WHAT TO PRODUCE | Except for the pictures, write out all the records that follow exactly.
------ EXTRACTED MATERIAL ------
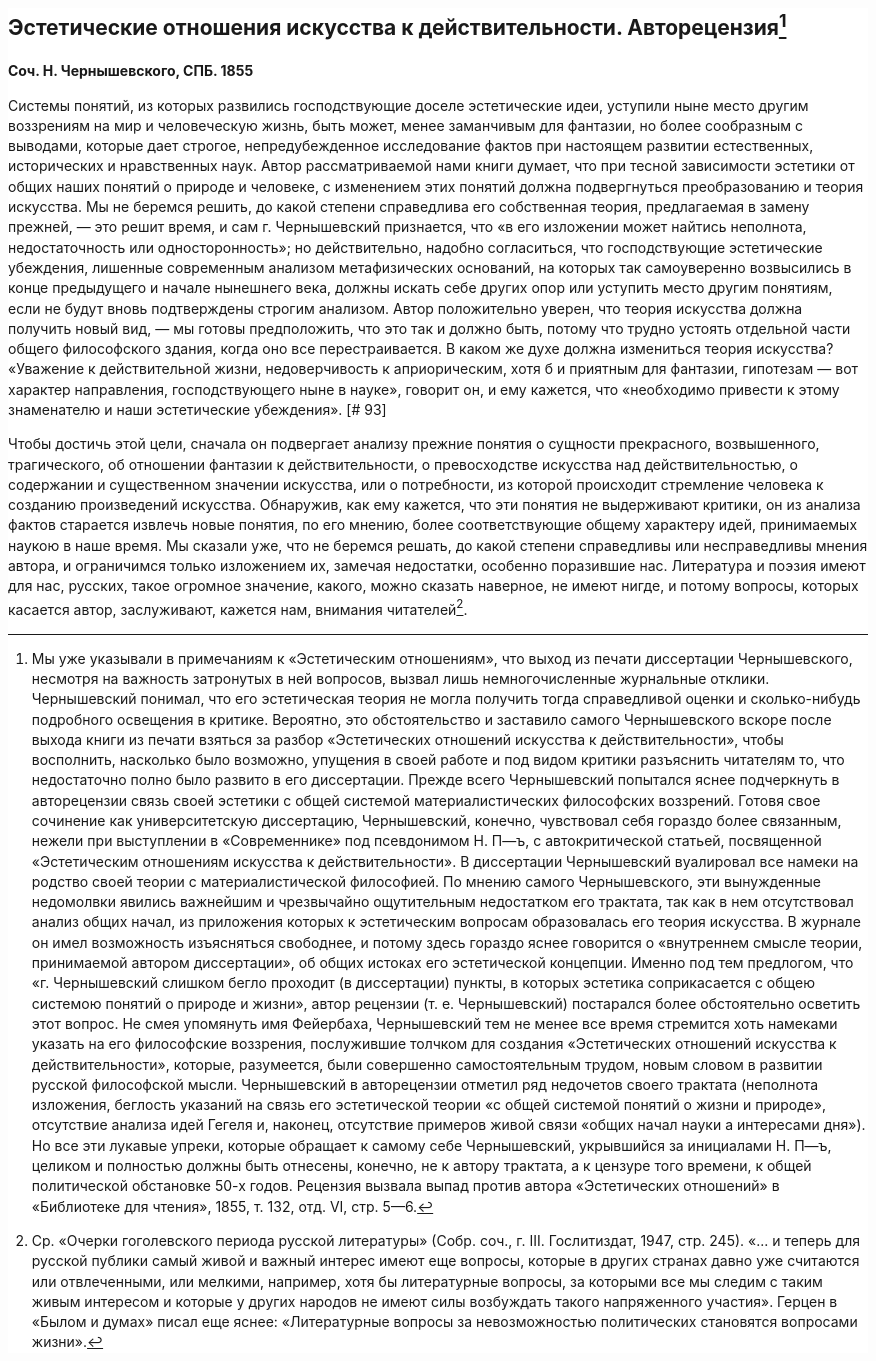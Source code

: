 ## Эстетические отношения искусства к действительности. Авторецензия[^1]

[^1]: Мы уже указывали в примечаниям к «Эстетическим отношениям», что выход из печати диссертации Чернышевского, несмотря на важность затронутых в ней вопросов, вызвал лишь немногочисленные журнальные отклики. Чернышевский понимал, что его эстетическая теория не могла получить тогда справедливой оценки и сколько-нибудь подробного освещения в критике.    Вероятно, это обстоятельство и заставило самого Чернышевского вскоре после выхода книги из печати взяться за разбор «Эстетических отношений искусства к действительности», чтобы восполнить, насколько было возможно, упущения в своей работе и под видом критики разъяснить читателям то, что недостаточно полно было развито в его диссертации.    Прежде всего Чернышевский попытался яснее подчеркнуть в авторецензии связь своей эстетики с общей системой материалистических философских воззрений. Готовя свое сочинение как университетскую диссертацию, Чернышевский, конечно, чувствовал себя гораздо более связанным, нежели при выступлении в «Современнике» под псевдонимом Η. П—ъ, с автокритической статьей, посвященной «Эстетическим отношениям искусства к действительности».    В диссертации Чернышевский вуалировал все намеки на родство своей теории с материалистической философией. По мнению самого Чернышевского, эти вынужденные недомолвки явились важнейшим и чрезвычайно ощутительным недостатком его трактата, так как в нем отсутствовал анализ общих начал, из приложения которых к эстетическим вопросам образовалась его теория искусства.    В журнале он имел возможность изъясняться свободнее, и потому здесь гораздо яснее говорится о «внутреннем смысле теории, принимаемой автором диссертации», об общих истоках его эстетической концепции. Именно под тем предлогом, что «г. Чернышевский слишком бегло проходит (в диссертации) пункты, в которых эстетика соприкасается с общею системою понятий о природе и жизни», автор рецензии (т. е. Чернышевский) постарался более обстоятельно осветить этот вопрос.    Не смея упомянуть имя Фейербаха, Чернышевский тем не менее все время стремится хоть намеками указать на его философские воззрения, послужившие толчком для создания «Эстетических отношений искусства к действительности», которые, разумеется, были совершенно самостоятельным трудом, новым словом в развитии русской философской мысли.    Чернышевский в авторецензии отметил ряд недочетов своего трактата (неполнота изложения, беглость указаний на связь его эстетической теории «с общей системой понятий о жизни и природе», отсутствие анализа идей Гегеля и, наконец, отсутствие примеров живой связи «общих начал науки а интересами дня»). Но все эти лукавые упреки, которые обращает к самому себе Чернышевский, укрывшийся за инициалами Η. П—ъ, целиком и полностью должны быть отнесены, конечно, не к автору трактата, а к цензуре того времени, к общей политической обстановке 50-х годов.    Рецензия вызвала выпад против автора «Эстетических отношений» в «Библиотеке для чтения», 1855, т. 132, отд. VI, стр. 5—6.

**Соч. Н. Чернышевского, СПБ. 1855**

Системы понятий, из которых развились господствующие доселе эстетические идеи, уступили ныне место другим воззрениям на мир и человеческую жизнь, быть может, менее заманчивым для фантазии, но более сообразным с выводами, которые дает строгое, непредубежденное исследование фактов при настоящем развитии естественных, исторических и нравственных наук. Автор рассматриваемой нами книги думает, что при тесной зависимости эстетики от общих наших понятий о природе и человеке, с изменением этих понятий должна подвергнуться преобразованию и теория искусства. Мы не беремся решить, до какой степени справедлива его собственная теория, предлагаемая в замену прежней, — это решит время, и сам г. Чернышевский признается, что «в его изложении может найтись неполнота, недостаточность или односторонность»; но действительно, надобно согласиться, что господствующие эстетические убеждения, лишенные современным анализом метафизических оснований, на которых так самоуверенно возвысились в конце предыдущего и начале нынешнего века, должны искать себе других опор или уступить место другим понятиям, если не будут вновь подтверждены строгим анализом. Автор положительно уверен, что теория искусства должна получить новый вид, — мы готовы предположить, что это так и должно быть, потому что трудно устоять отдельной части общего философского здания, когда оно все перестраивается. В каком же духе должна измениться теория искусства? «Уважение к действительной жизни, недоверчивость к априорическим, хотя б и приятным для фантазии, гипотезам — вот характер направления, господствующего ныне в науке», говорит он, и ему кажется, что «необходимо привести к этому знаменателю и наши эстетические убеждения». [# 93]

Чтобы достичь этой цели, сначала он подвергает анализу прежние понятия о сущности прекрасного, возвышенного, трагического, об отношении фантазии к действительности, о превосходстве искусства над действительностью, о содержании и существенном значении искусства, или о потребности, из которой происходит стремление человека к созданию произведений искусства. Обнаружив, как ему кажется, что эти понятия не выдерживают критики, он из анализа фактов старается извлечь новые понятия, по его мнению, более соответствующие общему характеру идей, принимаемых наукою в наше время. Мы сказали уже, что не беремся решать, до какой степени справедливы или несправедливы мнения автора, и ограничимся только изложением их, замечая недостатки, особенно поразившие нас. Литература и поэзия имеют для нас, русских, такое огромное значение, какого, можно сказать наверное, не имеют нигде, и потому вопросы, которых касается автор, заслуживают, кажется нам, внимания читателей[^2].


[^2]: Ср. «Очерки гоголевского периода русской литературы» (Собр. соч., г. III. Гослитиздат, 1947, стр. 245). «... и теперь для русской публики самый живой и важный интерес имеют еще вопросы, которые в других странах давно уже считаются или отвлеченными, или мелкими, например, хотя бы литературные вопросы, за которыми все мы следим с таким живым интересом и которые у других народов не имеют силы возбуждать такого напряженного участия».    Герцен в «Былом и думах» писал еще яснее: «Литературные вопросы за невозможностью политических становятся вопросами жизни».
[^3]: Перифраз отрывка из предисловия Фейербаха к собранию сочинений (1845).
[^4]: См. Гегель, «Лекции по эстетике», книга первая, Сочинения, т. XII, Соцэкгиз, 1938, стр. 146—156, «Неудовлетворительность прекрасного в природе».
[^5]: [^5]: Ср. со статьей Чернышевского «О поэзии». Сочинение Аристотеля»:    «Мысль, что «искусство состоит в подражении» живой действительности и преимущественно воспроизводит человеческую жизнь, беспрекословно считалась справедливою в древней Греции. Платон и Аристотель одинакаково полагали ее в основание своих эстетических понятий; они до того были уверены, как и все их современники, в неоспоримой истине этого начала, что везде высказывают его как аксиому, не думая доказывать его».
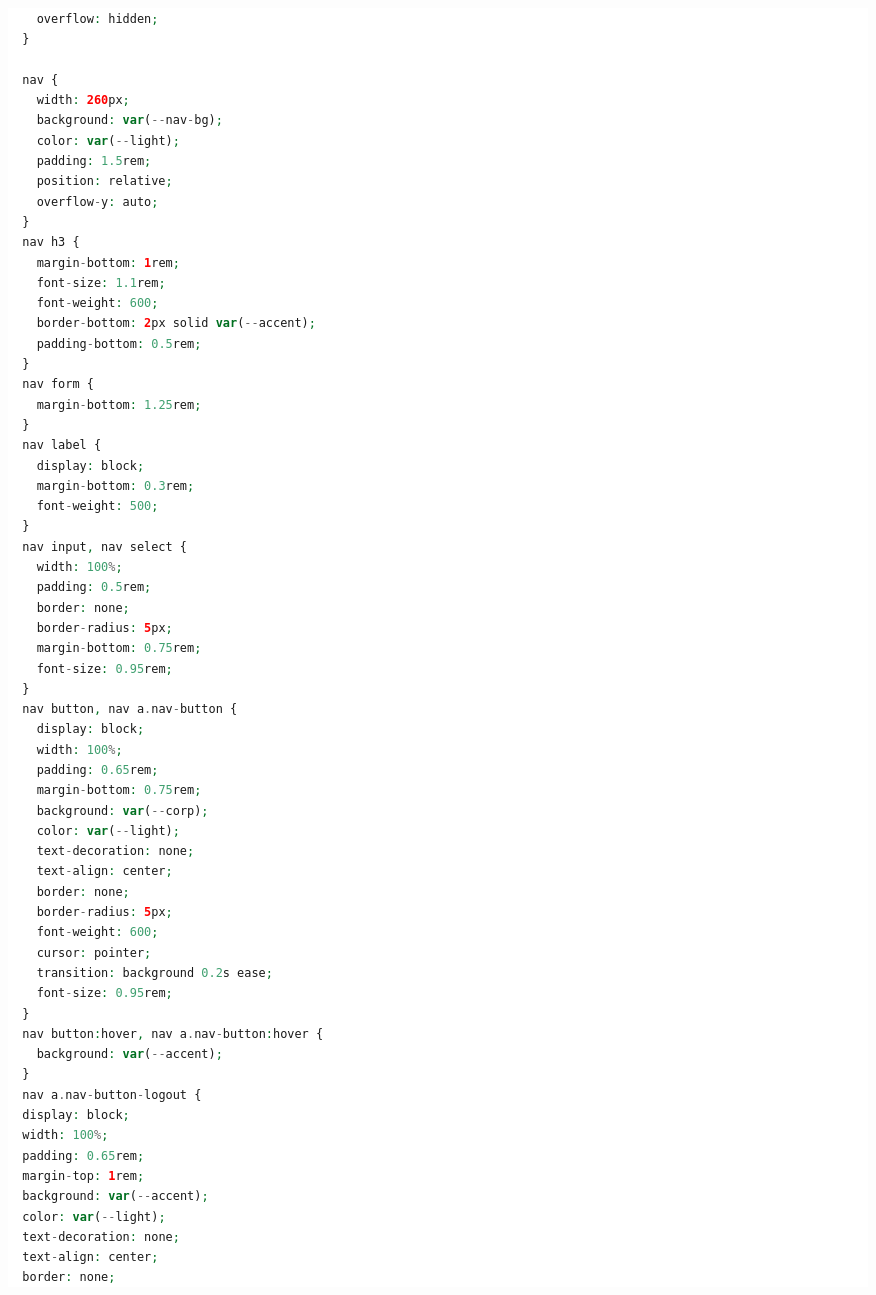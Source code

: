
 ```php
    overflow: hidden;
  }

  nav {
    width: 260px;
    background: var(--nav-bg);
    color: var(--light);
    padding: 1.5rem;
    position: relative;
    overflow-y: auto;
  }
  nav h3 {
    margin-bottom: 1rem;
    font-size: 1.1rem;
    font-weight: 600;
    border-bottom: 2px solid var(--accent);
    padding-bottom: 0.5rem;
  }
  nav form {
    margin-bottom: 1.25rem;
  }
  nav label {
    display: block;
    margin-bottom: 0.3rem;
    font-weight: 500;
  }
  nav input, nav select {
    width: 100%;
    padding: 0.5rem;
    border: none;
    border-radius: 5px;
    margin-bottom: 0.75rem;
    font-size: 0.95rem;
  }
  nav button, nav a.nav-button {
    display: block;
    width: 100%;
    padding: 0.65rem;
    margin-bottom: 0.75rem;
    background: var(--corp);
    color: var(--light);
    text-decoration: none;
    text-align: center;
    border: none;
    border-radius: 5px;
    font-weight: 600;
    cursor: pointer;
    transition: background 0.2s ease;
    font-size: 0.95rem;
  }
  nav button:hover, nav a.nav-button:hover {
    background: var(--accent);
  }
  nav a.nav-button-logout {
  display: block;
  width: 100%;
  padding: 0.65rem;
  margin-top: 1rem;
  background: var(--accent);
  color: var(--light);
  text-decoration: none;
  text-align: center;
  border: none;
```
------
WRITTEN ANSWER |
Source code

: ## Эстетические отношения искусства к действительности. Авторецензия[^1]

[^1]: Мы уже указывали в примечаниям к «Эстетическим отношениям», что выход из печати диссертации Чернышевского, несмотря на важность затронутых в ней вопросов, вызвал лишь немногочисленные журнальные отклики. Чернышевский понимал, что его эстетическая теория не могла получить тогда справедливой оценки и сколько-нибудь подробного освещения в критике.    Вероятно, это обстоятельство и заставило самого Чернышевского вскоре после выхода книги из печати взяться за разбор «Эстетических отношений искусства к действительности», чтобы восполнить, насколько было возможно, упущения в своей работе и под видом критики разъяснить читателям то, что недостаточно полно было развито в его диссертации.    Прежде всего Чернышевский попытался яснее подчеркнуть в авторецензии связь своей эстетики с общей системой материалистических философских воззрений. Готовя свое сочинение как университетскую диссертацию, Чернышевский, конечно, чувствовал себя гораздо более связанным, нежели при выступлении в «Современнике» под псевдонимом Η. П—ъ, с автокритической статьей, посвященной «Эстетическим отношениям искусства к действительности».    В диссертации Чернышевский вуалировал все намеки на родство своей теории с материалистической философией. По мнению самого Чернышевского, эти вынужденные недомолвки явились важнейшим и чрезвычайно ощутительным недостатком его трактата, так как в нем отсутствовал анализ общих начал, из приложения которых к эстетическим вопросам образовалась его теория искусства.    В журнале он имел возможность изъясняться свободнее, и потому здесь гораздо яснее говорится о «внутреннем смысле теории, принимаемой автором диссертации», об общих истоках его эстетической концепции. Именно под тем предлогом, что «г. Чернышевский слишком бегло проходит (в диссертации) пункты, в которых эстетика соприкасается с общею системою понятий о природе и жизни», автор рецензии (т. е. Чернышевский) постарался более обстоятельно осветить этот вопрос.    Не смея упомянуть имя Фейербаха, Чернышевский тем не менее все время стремится хоть намеками указать на его философские воззрения, послужившие толчком для создания «Эстетических отношений искусства к действительности», которые, разумеется, были совершенно самостоятельным трудом, новым словом в развитии русской философской мысли.    Чернышевский в авторецензии отметил ряд недочетов своего трактата (неполнота изложения, беглость указаний на связь его эстетической теории «с общей системой понятий о жизни и природе», отсутствие анализа идей Гегеля и, наконец, отсутствие примеров живой связи «общих начал науки а интересами дня»). Но все эти лукавые упреки, которые обращает к самому себе Чернышевский, укрывшийся за инициалами Η. П—ъ, целиком и полностью должны быть отнесены, конечно, не к автору трактата, а к цензуре того времени, к общей политической обстановке 50-х годов.    Рецензия вызвала выпад против автора «Эстетических отношений» в «Библиотеке для чтения», 1855, т. 132, отд. VI, стр. 5—6.

**Соч. Н. Чернышевского, СПБ. 1855**

Системы понятий, из которых развились господствующие доселе эстетические идеи, уступили ныне место другим воззрениям на мир и человеческую жизнь, быть может, менее заманчивым для фантазии, но более сообразным с выводами, которые дает строгое, непредубежденное исследование фактов при настоящем развитии естественных, исторических и нравственных наук. Автор рассматриваемой нами книги думает, что при тесной зависимости эстетики от общих наших понятий о природе и человеке, с изменением этих понятий должна подвергнуться преобразованию и теория искусства. Мы не беремся решить, до какой степени справедлива его собственная теория, предлагаемая в замену прежней, — это решит время, и сам г. Чернышевский признается, что «в его изложении может найтись неполнота, недостаточность или односторонность»; но действительно, надобно согласиться, что господствующие эстетические убеждения, лишенные современным анализом метафизических оснований, на которых так самоуверенно возвысились в конце предыдущего и начале нынешнего века, должны искать себе других опор или уступить место другим понятиям, если не будут вновь подтверждены строгим анализом. Автор положительно уверен, что теория искусства должна получить новый вид, — мы готовы предположить, что это так и должно быть, потому что трудно устоять отдельной части общего философского здания, когда оно все перестраивается. В каком же духе должна измениться теория искусства? «Уважение к действительной жизни, недоверчивость к априорическим, хотя б и приятным для фантазии, гипотезам — вот характер направления, господствующего ныне в науке», говорит он, и ему кажется, что «необходимо привести к этому знаменателю и наши эстетические убеждения». [# 93]

Чтобы достичь этой цели, сначала он подвергает анализу прежние понятия о сущности прекрасного, возвышенного, трагического, об отношении фантазии к действительности, о превосходстве искусства над действительностью, о содержании и существенном значении искусства, или о потребности, из которой происходит стремление человека к созданию произведений искусства. Обнаружив, как ему кажется, что эти понятия не выдерживают критики, он из анализа фактов старается извлечь новые понятия, по его мнению, более соответствующие общему характеру идей, принимаемых наукою в наше время. Мы сказали уже, что не беремся решать, до какой степени справедливы или несправедливы мнения автора, и ограничимся только изложением их, замечая недостатки, особенно поразившие нас. Литература и поэзия имеют для нас, русских, такое огромное значение, какого, можно сказать наверное, не имеют нигде, и потому вопросы, которых касается автор, заслуживают, кажется нам, внимания читателей[^2].


[^2]: Ср. «Очерки гоголевского периода русской литературы» (Собр. соч., г. III. Гослитиздат, 1947, стр. 245). «... и теперь для русской публики самый живой и важный интерес имеют еще вопросы, которые в других странах давно уже считаются или отвлеченными, или мелкими, например, хотя бы литературные вопросы, за которыми все мы следим с таким живым интересом и которые у других народов не имеют силы возбуждать такого напряженного участия».    Герцен в «Былом и думах» писал еще яснее: «Литературные вопросы за невозможностью политических становятся вопросами жизни».
[^3]: Перифраз отрывка из предисловия Фейербаха к собранию сочинений (1845).
[^4]: См. Гегель, «Лекции по эстетике», книга первая, Сочинения, т. XII, Соцэкгиз, 1938, стр. 146—156, «Неудовлетворительность прекрасного в природе».
[^5]: [^5]: Ср. со статьей Чернышевского «О поэзии». Сочинение Аристотеля»:    «Мысль, что «искусство состоит в подражении» живой действительности и преимущественно воспроизводит человеческую жизнь, беспрекословно считалась справедливою в древней Греции. Платон и Аристотель одинакаково полагали ее в основание своих эстетических понятий; они до того были уверены, как и все их современники, в неоспоримой истине этого начала, что везде высказывают его как аксиому, не думая доказывать его».
Source code

:
 ```php
    overflow: hidden;
  }

  nav {
    width: 260px;
    background: var(--nav-bg);
    color: var(--light);
    padding: 1.5rem;
    position: relative;
    overflow-y: auto;
  }
  nav h3 {
    margin-bottom: 1rem;
    font-size: 1.1rem;
    font-weight: 600;
    border-bottom: 2px solid var(--accent);
    padding-bottom: 0.5rem;
  }
  nav form {
    margin-bottom: 1.25rem;
  }
  nav label {
    display: block;
    margin-bottom: 0.3rem;
    font-weight: 500;
  }
  nav input, nav select {
    width: 100%;
    padding: 0.5rem;
    border: none;
    border-radius: 5px;
    margin-bottom: 0.75rem;
    font-size: 0.95rem;
  }
  nav button, nav a.nav-button {
    display: block;
    width: 100%;
    padding: 0.65rem;
    margin-bottom: 0.75rem;
    background: var(--corp);
    color: var(--light);
    text-decoration: none;
    text-align: center;
    border: none;
    border-radius: 5px;
    font-weight: 600;
    cursor: pointer;
    transition: background 0.2s ease;
    font-size: 0.95rem;
  }
  nav button:hover, nav a.nav-button:hover {
    background: var(--accent);
  }
  nav a.nav-button-logout {
  display: block;
  width: 100%;
  padding: 0.65rem;
  margin-top: 1rem;
  background: var(--accent);
  color: var(--light);
  text-decoration: none;
  text-align: center;
  border: none;
```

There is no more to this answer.